A data engineer needs to debug an AWS Glue job that reads from Amazon S3 and writes to Amazon Redshift. The data engineer enabled the bookmark feature for the AWS Glue job. The data engineer has set the maximum concurrency for the AWS Glue job to 1.

The AWS Glue job is successfully writing the output to Amazon Redshift. However, the Amazon S3 files that were loaded during previous runs of the AWS Glue job are being reprocessed by subsequent runs.

What is the likely reason the AWS Glue job is reprocessing the files?

Choices

  • A: The AWS Glue job does not have the s3:GetObjectAcl permission that is required for bookmarks to work correctly.
  • B: The maximum concurrency for the AWS Glue job is set to 1.
  • C: The data engineer incorrectly specified an older version of AWS Glue for the Glue job.
  • D: The AWS Glue job does not have a required commit statement.

Question JG1Sy4gdmRfIa3jod11G

Question

An ecommerce company wants to use AWS to migrate data pipelines from an on-premises environment into the AWS Cloud. The company currently uses a third-party tool in the on-premises environment to orchestrate data ingestion processes.
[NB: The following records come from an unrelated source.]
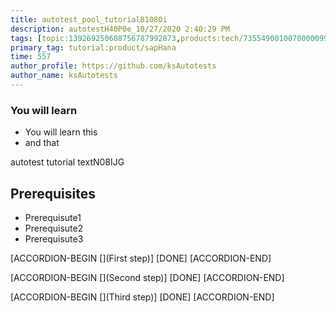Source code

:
 ```yaml
---
title: autotest_pool_tutorial8108Oi
description: autotestH40P0e_10/27/2020 2:40:29 PM
tags: [topic:139269250608756787992873,products:tech/73554900100700000996,tutorial:experience/advanced]
primary_tag: tutorial:product/sapHana
time: 557
author_profile: https://github.com/ksAutotests
author_name: ksAutotests
---
```

### You will learn
- You will learn this
- and that

autotest tutorial textN08IJG

## Prerequisites
- Prerequisute1
- Prerequisute2
- Prerequisute3

[ACCORDION-BEGIN [](First step)]
[DONE]
[ACCORDION-END]

[ACCORDION-BEGIN [](Second step)]
[DONE]
[ACCORDION-END]

[ACCORDION-BEGIN [](Third step)]
[DONE]
[ACCORDION-END]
The company wants a migration solution that does not require the company to manage servers. The solution must be able to orchestrate Python and Bash scripts. The solution must not require the company to refactor any code.

Which solution will meet these requirements with the LEAST operational overhead?

Choices

  • A: AWS Lambda
  • B: Amazon Managed Workflows for Apache Airflow (Amazon MVVAA)
  • C: AWS Step Functions
  • D: AWS Glue

Question l6atByHKAMPCauQHRONx

Question

A data engineer needs Amazon Athena queries to finish faster. The data engineer notices that all the files the Athena queries use are currently stored in uncompressed .csv format. The data engineer also notices that users perform most queries by selecting a specific column. Which solution will MOST speed up the Athena query performance?

Choices

  • A: Change the data format from .csv to JSON format. Apply Snappy compression.
  • B: Compress the .csv files by using Snappy compression.
  • C: Change the data format from .csv to Apache Parquet. Apply Snappy compression.
  • D: Compress the .csv files by using gzip compression.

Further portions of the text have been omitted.